Die Verteidigung des Stuttgarter Bahnhofs ein Irrtum? Die Geschichte klingt nun plötzlich nach einem Schwabenstreich, vergleichbar jener Volksbuchszene, in der einem gewissen Veitel aus einem Fuchsloch ein Hase in den als Falle bereit gehaltenen Sack springt, Veitel den Sack zuschnürt, bevor er die zappelnden Beute identifiziert hat, und sie, in ihr ein Ungeheuer vermutend, nach Hause trägt, wo er sich anhören muss:
Potz Veitle! luag, luag, was ischt das?
Es Ohngeheuer ischt e Has.
Was eigentlich los sei? Der Jargon der Eigentlichkeit hat, wie wir von Theodor W. Adorno wissen, seine Abgründe. Aber es gibt ja auch noch Leopold von Rankes Forderung, zu erzählen, „wie es eigentlich gewesen“ sei. Sehen wir das Eigentliche so, dann geht es darum, den tatsächlichen Ereignissen so nahe wie möglich zu kommen. Für uns Journalisten und nicht nur für uns heißt dies, unverdrossen nach den Wurzeln zu graben. Und wer etwas von Bedeutung als erster ans Licht bringt, landet einen Scoop; so heißt es im Journalistenjargon. Laut PONS, dem Sprachportal des Klett Verlages, ist ein scoop eine Schaufel, eine Schippe, ein Schöpflöffel, ein Messlöffel oder Ähnliches. Die Schaufel oder den Löffel müssen wir so lange ansetzen, wie wir hoffen können, mit der Wahrheit voranzukommen. Den Rest müssen wir den Historikern überlassen.

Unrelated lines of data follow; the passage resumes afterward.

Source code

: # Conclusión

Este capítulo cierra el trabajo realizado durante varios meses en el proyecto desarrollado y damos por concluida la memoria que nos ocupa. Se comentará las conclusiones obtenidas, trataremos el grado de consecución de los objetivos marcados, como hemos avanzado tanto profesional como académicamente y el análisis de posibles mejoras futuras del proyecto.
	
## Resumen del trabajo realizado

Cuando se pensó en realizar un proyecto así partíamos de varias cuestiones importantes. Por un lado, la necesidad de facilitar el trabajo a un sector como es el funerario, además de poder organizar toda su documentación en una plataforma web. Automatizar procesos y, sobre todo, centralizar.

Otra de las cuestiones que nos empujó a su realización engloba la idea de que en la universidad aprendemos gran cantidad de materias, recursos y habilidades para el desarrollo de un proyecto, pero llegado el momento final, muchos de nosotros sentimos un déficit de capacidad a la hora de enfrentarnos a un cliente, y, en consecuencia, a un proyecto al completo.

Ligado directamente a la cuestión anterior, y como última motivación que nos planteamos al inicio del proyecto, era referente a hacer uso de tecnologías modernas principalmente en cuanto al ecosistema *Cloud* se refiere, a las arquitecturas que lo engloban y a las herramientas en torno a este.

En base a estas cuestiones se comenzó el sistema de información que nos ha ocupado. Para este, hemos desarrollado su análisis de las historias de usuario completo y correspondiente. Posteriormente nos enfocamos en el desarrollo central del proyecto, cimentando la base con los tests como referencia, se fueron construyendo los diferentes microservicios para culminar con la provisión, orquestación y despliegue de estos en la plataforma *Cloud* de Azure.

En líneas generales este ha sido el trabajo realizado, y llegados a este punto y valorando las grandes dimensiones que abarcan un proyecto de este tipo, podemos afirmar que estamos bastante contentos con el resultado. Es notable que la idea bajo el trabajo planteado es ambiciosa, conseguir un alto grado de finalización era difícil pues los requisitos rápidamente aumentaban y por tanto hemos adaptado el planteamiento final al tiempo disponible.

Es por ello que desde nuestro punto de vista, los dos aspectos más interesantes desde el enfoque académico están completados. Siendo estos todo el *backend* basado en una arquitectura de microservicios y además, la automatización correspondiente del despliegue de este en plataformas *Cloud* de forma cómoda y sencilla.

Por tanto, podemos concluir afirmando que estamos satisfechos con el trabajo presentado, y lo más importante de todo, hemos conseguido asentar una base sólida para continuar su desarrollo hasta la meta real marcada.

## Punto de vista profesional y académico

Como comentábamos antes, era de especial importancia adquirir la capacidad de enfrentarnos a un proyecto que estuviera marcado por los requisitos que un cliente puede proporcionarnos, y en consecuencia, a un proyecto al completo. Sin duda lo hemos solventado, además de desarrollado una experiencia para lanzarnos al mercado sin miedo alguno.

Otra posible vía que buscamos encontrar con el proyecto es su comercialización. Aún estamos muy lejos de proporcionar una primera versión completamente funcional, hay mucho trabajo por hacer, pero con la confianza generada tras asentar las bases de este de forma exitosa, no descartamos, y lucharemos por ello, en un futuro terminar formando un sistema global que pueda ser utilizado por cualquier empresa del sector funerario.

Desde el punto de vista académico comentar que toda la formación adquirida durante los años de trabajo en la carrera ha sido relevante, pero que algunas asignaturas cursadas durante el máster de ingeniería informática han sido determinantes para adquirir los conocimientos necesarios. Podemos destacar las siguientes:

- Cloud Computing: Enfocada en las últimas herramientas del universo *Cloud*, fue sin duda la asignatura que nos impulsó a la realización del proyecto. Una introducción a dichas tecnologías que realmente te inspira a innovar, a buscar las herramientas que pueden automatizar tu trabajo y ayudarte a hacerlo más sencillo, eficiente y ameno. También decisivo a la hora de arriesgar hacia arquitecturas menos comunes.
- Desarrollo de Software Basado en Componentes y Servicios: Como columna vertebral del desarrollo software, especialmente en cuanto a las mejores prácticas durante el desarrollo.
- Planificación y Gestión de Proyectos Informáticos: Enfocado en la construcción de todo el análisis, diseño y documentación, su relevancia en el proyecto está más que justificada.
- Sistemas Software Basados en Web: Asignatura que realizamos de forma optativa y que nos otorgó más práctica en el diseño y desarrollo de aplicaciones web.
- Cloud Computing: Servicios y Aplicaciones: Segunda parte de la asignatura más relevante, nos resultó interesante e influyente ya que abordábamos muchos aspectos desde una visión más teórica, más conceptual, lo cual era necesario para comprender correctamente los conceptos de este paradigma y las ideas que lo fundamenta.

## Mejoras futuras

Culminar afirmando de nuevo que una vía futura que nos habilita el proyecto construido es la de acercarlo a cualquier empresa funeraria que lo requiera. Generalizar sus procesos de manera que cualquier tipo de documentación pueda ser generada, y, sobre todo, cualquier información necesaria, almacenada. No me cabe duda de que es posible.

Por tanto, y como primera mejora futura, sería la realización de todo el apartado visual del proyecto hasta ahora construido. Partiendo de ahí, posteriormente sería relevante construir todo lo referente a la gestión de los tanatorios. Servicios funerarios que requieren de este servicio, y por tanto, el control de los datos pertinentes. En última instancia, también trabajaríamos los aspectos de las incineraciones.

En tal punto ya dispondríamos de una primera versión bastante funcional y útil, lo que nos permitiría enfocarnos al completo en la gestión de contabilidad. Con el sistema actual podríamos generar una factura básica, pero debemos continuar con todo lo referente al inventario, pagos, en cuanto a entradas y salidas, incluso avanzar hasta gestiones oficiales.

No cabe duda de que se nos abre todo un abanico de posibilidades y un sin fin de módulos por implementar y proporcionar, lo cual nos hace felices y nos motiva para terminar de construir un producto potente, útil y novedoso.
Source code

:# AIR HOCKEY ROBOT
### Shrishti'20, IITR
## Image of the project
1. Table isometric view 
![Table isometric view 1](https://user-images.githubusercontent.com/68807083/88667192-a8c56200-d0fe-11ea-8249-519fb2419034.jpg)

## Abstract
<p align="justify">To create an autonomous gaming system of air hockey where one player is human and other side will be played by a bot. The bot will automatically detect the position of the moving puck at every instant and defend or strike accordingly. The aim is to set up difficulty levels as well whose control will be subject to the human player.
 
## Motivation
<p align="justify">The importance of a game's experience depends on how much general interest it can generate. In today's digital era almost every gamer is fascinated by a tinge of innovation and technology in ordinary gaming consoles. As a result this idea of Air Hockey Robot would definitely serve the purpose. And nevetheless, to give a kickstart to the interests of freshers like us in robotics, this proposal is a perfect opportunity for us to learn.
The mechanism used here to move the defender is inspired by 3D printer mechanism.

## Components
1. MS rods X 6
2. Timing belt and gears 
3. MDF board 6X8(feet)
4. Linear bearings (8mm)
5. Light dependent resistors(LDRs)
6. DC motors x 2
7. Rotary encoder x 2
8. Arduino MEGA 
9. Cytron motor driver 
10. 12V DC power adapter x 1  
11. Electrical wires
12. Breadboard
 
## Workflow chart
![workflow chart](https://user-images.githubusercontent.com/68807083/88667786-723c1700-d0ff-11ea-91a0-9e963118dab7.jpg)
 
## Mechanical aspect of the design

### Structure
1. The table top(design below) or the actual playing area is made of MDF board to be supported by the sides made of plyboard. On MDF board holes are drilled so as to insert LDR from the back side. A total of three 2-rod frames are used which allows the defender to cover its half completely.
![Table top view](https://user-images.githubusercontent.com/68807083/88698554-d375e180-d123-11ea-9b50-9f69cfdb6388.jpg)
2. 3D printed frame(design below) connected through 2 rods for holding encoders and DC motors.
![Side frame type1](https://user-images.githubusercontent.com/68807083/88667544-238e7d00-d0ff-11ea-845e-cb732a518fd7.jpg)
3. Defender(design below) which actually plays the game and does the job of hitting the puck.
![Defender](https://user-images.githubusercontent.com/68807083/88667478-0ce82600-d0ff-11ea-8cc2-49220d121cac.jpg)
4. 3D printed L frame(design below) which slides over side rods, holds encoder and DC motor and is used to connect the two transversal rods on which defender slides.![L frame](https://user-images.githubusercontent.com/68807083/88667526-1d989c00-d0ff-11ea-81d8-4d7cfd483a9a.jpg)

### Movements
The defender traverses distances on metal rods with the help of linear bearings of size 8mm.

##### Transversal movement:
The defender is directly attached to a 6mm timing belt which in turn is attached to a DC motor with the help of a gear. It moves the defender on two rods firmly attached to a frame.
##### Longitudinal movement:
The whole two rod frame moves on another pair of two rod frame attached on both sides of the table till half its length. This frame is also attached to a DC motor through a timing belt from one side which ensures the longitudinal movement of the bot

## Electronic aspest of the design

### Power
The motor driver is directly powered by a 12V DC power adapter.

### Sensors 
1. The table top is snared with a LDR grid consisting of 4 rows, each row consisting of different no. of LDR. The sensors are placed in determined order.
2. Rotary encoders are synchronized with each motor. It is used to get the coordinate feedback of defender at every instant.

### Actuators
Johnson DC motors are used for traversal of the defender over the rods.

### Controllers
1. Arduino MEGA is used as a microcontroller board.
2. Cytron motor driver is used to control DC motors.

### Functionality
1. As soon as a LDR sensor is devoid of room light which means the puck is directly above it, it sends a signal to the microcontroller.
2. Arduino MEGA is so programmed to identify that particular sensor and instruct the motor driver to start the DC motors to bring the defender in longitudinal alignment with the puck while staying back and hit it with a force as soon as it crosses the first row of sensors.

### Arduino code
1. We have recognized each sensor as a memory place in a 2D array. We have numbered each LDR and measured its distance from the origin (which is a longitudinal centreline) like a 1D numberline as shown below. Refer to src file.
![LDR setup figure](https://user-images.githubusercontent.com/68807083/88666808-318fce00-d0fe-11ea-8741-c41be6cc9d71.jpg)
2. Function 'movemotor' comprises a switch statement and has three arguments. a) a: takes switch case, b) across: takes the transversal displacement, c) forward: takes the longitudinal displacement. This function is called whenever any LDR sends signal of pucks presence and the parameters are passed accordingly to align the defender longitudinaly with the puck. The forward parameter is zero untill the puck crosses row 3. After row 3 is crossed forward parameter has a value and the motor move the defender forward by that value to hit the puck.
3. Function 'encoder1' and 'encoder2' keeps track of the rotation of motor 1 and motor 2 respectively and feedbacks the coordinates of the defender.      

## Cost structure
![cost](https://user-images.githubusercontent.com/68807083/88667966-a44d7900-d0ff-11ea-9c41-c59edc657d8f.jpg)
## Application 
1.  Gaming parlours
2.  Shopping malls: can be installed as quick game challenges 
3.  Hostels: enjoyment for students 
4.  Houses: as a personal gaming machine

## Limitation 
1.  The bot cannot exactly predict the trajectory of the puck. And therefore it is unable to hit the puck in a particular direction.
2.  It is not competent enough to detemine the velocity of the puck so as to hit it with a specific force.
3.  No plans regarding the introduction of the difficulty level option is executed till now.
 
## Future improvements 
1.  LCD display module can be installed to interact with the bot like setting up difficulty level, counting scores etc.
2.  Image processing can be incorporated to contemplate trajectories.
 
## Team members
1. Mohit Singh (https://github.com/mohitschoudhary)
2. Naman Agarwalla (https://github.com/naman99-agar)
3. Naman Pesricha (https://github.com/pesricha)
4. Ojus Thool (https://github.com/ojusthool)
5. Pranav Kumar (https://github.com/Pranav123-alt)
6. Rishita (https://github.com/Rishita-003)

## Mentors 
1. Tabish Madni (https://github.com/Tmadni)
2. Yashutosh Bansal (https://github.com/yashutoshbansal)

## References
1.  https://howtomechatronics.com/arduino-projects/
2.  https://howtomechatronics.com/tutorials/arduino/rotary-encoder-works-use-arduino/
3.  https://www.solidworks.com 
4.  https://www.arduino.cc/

Ihnen liefert jetzt wiederum ein Journalist Material. Auf seiner Website hat Gerhard E. Gründler unter dem Stichwort Kurzwaren historische Scoops zusammengestellt. Ein beneidenswerter, sehr lehrreicher Einfall, der sich vom Lukas-Evangelium („Es waren Hirten auf dem Felde“) bis zu den Techtelmechteln des VW-Personalvorstandes Peter Hartz mit dem VW-Betriebsrat erstreckt.
Dass auch eine Kindheitserinnerung zum Scoop heranwachsen kann, hat jetzt Michael Klett bewiesen.